*EXTRACTED INFORMATION*.
■ ■ ■ ■ ■ ■ ■

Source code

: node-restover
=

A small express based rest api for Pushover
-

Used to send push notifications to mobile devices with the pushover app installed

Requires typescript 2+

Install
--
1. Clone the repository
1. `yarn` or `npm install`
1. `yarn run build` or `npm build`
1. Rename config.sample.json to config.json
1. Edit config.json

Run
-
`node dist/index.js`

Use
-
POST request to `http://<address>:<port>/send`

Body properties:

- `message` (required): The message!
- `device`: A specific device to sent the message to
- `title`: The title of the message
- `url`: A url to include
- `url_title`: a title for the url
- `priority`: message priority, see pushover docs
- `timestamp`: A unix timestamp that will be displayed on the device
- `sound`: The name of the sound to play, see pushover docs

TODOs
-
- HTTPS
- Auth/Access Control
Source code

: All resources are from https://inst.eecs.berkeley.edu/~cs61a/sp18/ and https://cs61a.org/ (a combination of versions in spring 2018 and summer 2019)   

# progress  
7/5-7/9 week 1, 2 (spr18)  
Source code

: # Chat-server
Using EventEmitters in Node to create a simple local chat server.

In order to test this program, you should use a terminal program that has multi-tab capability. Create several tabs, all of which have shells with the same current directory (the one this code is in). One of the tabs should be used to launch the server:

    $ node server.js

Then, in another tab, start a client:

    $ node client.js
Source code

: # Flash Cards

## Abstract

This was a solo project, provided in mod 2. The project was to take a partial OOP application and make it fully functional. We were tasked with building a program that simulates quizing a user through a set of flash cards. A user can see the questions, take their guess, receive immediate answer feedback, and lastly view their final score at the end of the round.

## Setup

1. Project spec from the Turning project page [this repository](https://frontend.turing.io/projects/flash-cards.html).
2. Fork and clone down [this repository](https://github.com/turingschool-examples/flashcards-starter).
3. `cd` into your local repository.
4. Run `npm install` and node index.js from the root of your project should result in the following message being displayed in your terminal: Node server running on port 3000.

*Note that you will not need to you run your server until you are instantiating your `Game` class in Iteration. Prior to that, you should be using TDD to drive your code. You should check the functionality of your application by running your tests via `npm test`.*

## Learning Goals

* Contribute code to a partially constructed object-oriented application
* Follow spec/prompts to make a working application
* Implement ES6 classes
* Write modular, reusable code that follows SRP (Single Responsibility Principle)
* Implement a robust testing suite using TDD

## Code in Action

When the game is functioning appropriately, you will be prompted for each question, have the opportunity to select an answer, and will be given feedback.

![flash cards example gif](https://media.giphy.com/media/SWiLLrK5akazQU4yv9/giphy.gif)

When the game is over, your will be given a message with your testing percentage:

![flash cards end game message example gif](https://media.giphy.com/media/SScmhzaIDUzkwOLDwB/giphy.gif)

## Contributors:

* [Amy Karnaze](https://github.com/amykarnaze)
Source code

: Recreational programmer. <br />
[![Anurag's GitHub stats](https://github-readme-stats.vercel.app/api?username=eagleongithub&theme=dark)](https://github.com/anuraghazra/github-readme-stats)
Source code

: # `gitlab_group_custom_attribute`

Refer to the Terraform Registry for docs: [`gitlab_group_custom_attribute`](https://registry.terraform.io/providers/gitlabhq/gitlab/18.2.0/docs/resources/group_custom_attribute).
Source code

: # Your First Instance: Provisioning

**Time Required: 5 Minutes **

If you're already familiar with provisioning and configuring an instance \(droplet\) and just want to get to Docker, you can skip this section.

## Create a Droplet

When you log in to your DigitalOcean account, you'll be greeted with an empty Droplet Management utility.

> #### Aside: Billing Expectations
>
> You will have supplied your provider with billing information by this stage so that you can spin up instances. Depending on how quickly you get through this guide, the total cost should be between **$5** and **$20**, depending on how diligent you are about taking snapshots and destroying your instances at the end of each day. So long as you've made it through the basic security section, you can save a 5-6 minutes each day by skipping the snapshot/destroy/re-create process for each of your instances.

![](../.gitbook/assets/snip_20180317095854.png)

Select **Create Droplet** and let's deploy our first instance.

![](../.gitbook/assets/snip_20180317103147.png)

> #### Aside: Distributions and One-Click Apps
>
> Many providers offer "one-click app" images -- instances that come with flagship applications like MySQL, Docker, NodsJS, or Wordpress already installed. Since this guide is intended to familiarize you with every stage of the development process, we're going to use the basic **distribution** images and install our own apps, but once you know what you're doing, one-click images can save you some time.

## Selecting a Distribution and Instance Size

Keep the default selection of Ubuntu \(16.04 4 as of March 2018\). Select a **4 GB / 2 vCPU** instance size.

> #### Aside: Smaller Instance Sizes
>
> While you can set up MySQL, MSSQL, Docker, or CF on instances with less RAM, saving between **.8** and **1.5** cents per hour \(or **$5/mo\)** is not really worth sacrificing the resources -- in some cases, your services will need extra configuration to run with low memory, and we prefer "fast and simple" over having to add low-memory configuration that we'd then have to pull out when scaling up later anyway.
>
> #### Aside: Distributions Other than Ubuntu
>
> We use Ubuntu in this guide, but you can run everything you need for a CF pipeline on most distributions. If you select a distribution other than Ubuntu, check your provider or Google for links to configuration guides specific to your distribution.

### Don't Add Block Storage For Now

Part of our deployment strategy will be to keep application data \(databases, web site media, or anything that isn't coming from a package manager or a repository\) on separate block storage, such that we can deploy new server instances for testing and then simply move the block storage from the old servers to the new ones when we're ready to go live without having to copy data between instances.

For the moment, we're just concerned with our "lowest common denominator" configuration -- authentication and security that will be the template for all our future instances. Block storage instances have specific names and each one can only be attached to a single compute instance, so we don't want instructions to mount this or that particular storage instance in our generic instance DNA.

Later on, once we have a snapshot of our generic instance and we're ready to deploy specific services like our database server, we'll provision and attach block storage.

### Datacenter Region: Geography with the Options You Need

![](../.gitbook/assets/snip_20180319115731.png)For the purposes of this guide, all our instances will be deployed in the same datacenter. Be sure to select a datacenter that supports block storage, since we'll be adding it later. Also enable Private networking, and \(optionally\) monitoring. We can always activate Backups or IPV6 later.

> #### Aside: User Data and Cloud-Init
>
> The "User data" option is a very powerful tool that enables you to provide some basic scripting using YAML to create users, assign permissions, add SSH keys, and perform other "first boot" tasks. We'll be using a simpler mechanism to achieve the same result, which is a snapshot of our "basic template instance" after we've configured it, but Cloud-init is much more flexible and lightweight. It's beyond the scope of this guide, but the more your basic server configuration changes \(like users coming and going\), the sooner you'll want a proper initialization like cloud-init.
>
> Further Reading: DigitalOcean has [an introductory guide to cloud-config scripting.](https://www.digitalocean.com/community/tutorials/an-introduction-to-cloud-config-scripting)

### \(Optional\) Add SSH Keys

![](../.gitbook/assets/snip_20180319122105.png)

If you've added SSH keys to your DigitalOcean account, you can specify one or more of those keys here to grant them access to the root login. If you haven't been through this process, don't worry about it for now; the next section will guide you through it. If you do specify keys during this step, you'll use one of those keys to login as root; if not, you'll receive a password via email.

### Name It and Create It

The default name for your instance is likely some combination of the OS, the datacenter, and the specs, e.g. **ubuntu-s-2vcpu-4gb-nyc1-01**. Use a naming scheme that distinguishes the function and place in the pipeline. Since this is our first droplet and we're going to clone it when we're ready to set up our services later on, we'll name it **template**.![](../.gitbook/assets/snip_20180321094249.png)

■ ■ ■ ■ ■ ■ ■

Repeat back the listing above exactly, including every line.

*SOLUTION FOR THIS EXERCISE*.
Source code

: node-restover
=

A small express based rest api for Pushover
-

Used to send push notifications to mobile devices with the pushover app installed

Requires typescript 2+

Install
--
1. Clone the repository
1. `yarn` or `npm install`
1. `yarn run build` or `npm build`
1. Rename config.sample.json to config.json
1. Edit config.json

Run
-
`node dist/index.js`

Use
-
POST request to `http://<address>:<port>/send`

Body properties:

- `message` (required): The message!
- `device`: A specific device to sent the message to
- `title`: The title of the message
- `url`: A url to include
- `url_title`: a title for the url
- `priority`: message priority, see pushover docs
- `timestamp`: A unix timestamp that will be displayed on the device
- `sound`: The name of the sound to play, see pushover docs

TODOs
-
- HTTPS
- Auth/Access Control
Source code

: All resources are from https://inst.eecs.berkeley.edu/~cs61a/sp18/ and https://cs61a.org/ (a combination of versions in spring 2018 and summer 2019)   

# progress  
7/5-7/9 week 1, 2 (spr18)  
Source code

: # Chat-server
Using EventEmitters in Node to create a simple local chat server.

In order to test this program, you should use a terminal program that has multi-tab capability. Create several tabs, all of which have shells with the same current directory (the one this code is in). One of the tabs should be used to launch the server:

    $ node server.js

Then, in another tab, start a client:

    $ node client.js
Source code

: # Flash Cards

## Abstract

This was a solo project, provided in mod 2. The project was to take a partial OOP application and make it fully functional. We were tasked with building a program that simulates quizing a user through a set of flash cards. A user can see the questions, take their guess, receive immediate answer feedback, and lastly view their final score at the end of the round.

## Setup

1. Project spec from the Turning project page [this repository](https://frontend.turing.io/projects/flash-cards.html).
2. Fork and clone down [this repository](https://github.com/turingschool-examples/flashcards-starter).
3. `cd` into your local repository.
4. Run `npm install` and node index.js from the root of your project should result in the following message being displayed in your terminal: Node server running on port 3000.

*Note that you will not need to you run your server until you are instantiating your `Game` class in Iteration. Prior to that, you should be using TDD to drive your code. You should check the functionality of your application by running your tests via `npm test`.*

## Learning Goals

* Contribute code to a partially constructed object-oriented application
* Follow spec/prompts to make a working application
* Implement ES6 classes
* Write modular, reusable code that follows SRP (Single Responsibility Principle)
* Implement a robust testing suite using TDD

## Code in Action

When the game is functioning appropriately, you will be prompted for each question, have the opportunity to select an answer, and will be given feedback.

![flash cards example gif](https://media.giphy.com/media/SWiLLrK5akazQU4yv9/giphy.gif)

When the game is over, your will be given a message with your testing percentage:

![flash cards end game message example gif](https://media.giphy.com/media/SScmhzaIDUzkwOLDwB/giphy.gif)

## Contributors:

* [Amy Karnaze](https://github.com/amykarnaze)
Source code

: Recreational programmer. <br />
[![Anurag's GitHub stats](https://github-readme-stats.vercel.app/api?username=eagleongithub&theme=dark)](https://github.com/anuraghazra/github-readme-stats)
Source code

: # `gitlab_group_custom_attribute`

Refer to the Terraform Registry for docs: [`gitlab_group_custom_attribute`](https://registry.terraform.io/providers/gitlabhq/gitlab/18.2.0/docs/resources/group_custom_attribute).
Source code

: # Your First Instance: Provisioning

**Time Required: 5 Minutes **

If you're already familiar with provisioning and configuring an instance \(droplet\) and just want to get to Docker, you can skip this section.

## Create a Droplet

When you log in to your DigitalOcean account, you'll be greeted with an empty Droplet Management utility.

> #### Aside: Billing Expectations
>
> You will have supplied your provider with billing information by this stage so that you can spin up instances. Depending on how quickly you get through this guide, the total cost should be between **$5** and **$20**, depending on how diligent you are about taking snapshots and destroying your instances at the end of each day. So long as you've made it through the basic security section, you can save a 5-6 minutes each day by skipping the snapshot/destroy/re-create process for each of your instances.

![](../.gitbook/assets/snip_20180317095854.png)

Select **Create Droplet** and let's deploy our first instance.

![](../.gitbook/assets/snip_20180317103147.png)

> #### Aside: Distributions and One-Click Apps
>
> Many providers offer "one-click app" images -- instances that come with flagship applications like MySQL, Docker, NodsJS, or Wordpress already installed. Since this guide is intended to familiarize you with every stage of the development process, we're going to use the basic **distribution** images and install our own apps, but once you know what you're doing, one-click images can save you some time.

## Selecting a Distribution and Instance Size

Keep the default selection of Ubuntu \(16.04 4 as of March 2018\). Select a **4 GB / 2 vCPU** instance size.

> #### Aside: Smaller Instance Sizes
>
> While you can set up MySQL, MSSQL, Docker, or CF on instances with less RAM, saving between **.8** and **1.5** cents per hour \(or **$5/mo\)** is not really worth sacrificing the resources -- in some cases, your services will need extra configuration to run with low memory, and we prefer "fast and simple" over having to add low-memory configuration that we'd then have to pull out when scaling up later anyway.
>
> #### Aside: Distributions Other than Ubuntu
>
> We use Ubuntu in this guide, but you can run everything you need for a CF pipeline on most distributions. If you select a distribution other than Ubuntu, check your provider or Google for links to configuration guides specific to your distribution.

### Don't Add Block Storage For Now

Part of our deployment strategy will be to keep application data \(databases, web site media, or anything that isn't coming from a package manager or a repository\) on separate block storage, such that we can deploy new server instances for testing and then simply move the block storage from the old servers to the new ones when we're ready to go live without having to copy data between instances.

For the moment, we're just concerned with our "lowest common denominator" configuration -- authentication and security that will be the template for all our future instances. Block storage instances have specific names and each one can only be attached to a single compute instance, so we don't want instructions to mount this or that particular storage instance in our generic instance DNA.

Later on, once we have a snapshot of our generic instance and we're ready to deploy specific services like our database server, we'll provision and attach block storage.

### Datacenter Region: Geography with the Options You Need

![](../.gitbook/assets/snip_20180319115731.png)For the purposes of this guide, all our instances will be deployed in the same datacenter. Be sure to select a datacenter that supports block storage, since we'll be adding it later. Also enable Private networking, and \(optionally\) monitoring. We can always activate Backups or IPV6 later.

> #### Aside: User Data and Cloud-Init
>
> The "User data" option is a very powerful tool that enables you to provide some basic scripting using YAML to create users, assign permissions, add SSH keys, and perform other "first boot" tasks. We'll be using a simpler mechanism to achieve the same result, which is a snapshot of our "basic template instance" after we've configured it, but Cloud-init is much more flexible and lightweight. It's beyond the scope of this guide, but the more your basic server configuration changes \(like users coming and going\), the sooner you'll want a proper initialization like cloud-init.
>
> Further Reading: DigitalOcean has [an introductory guide to cloud-config scripting.](https://www.digitalocean.com/community/tutorials/an-introduction-to-cloud-config-scripting)

### \(Optional\) Add SSH Keys

![](../.gitbook/assets/snip_20180319122105.png)

If you've added SSH keys to your DigitalOcean account, you can specify one or more of those keys here to grant them access to the root login. If you haven't been through this process, don't worry about it for now; the next section will guide you through it. If you do specify keys during this step, you'll use one of those keys to login as root; if not, you'll receive a password via email.

### Name It and Create It

The default name for your instance is likely some combination of the OS, the datacenter, and the specs, e.g. **ubuntu-s-2vcpu-4gb-nyc1-01**. Use a naming scheme that distinguishes the function and place in the pipeline. Since this is our first droplet and we're going to clone it when we're ready to set up our services later on, we'll name it **template**.![](../.gitbook/assets/snip_20180321094249.png)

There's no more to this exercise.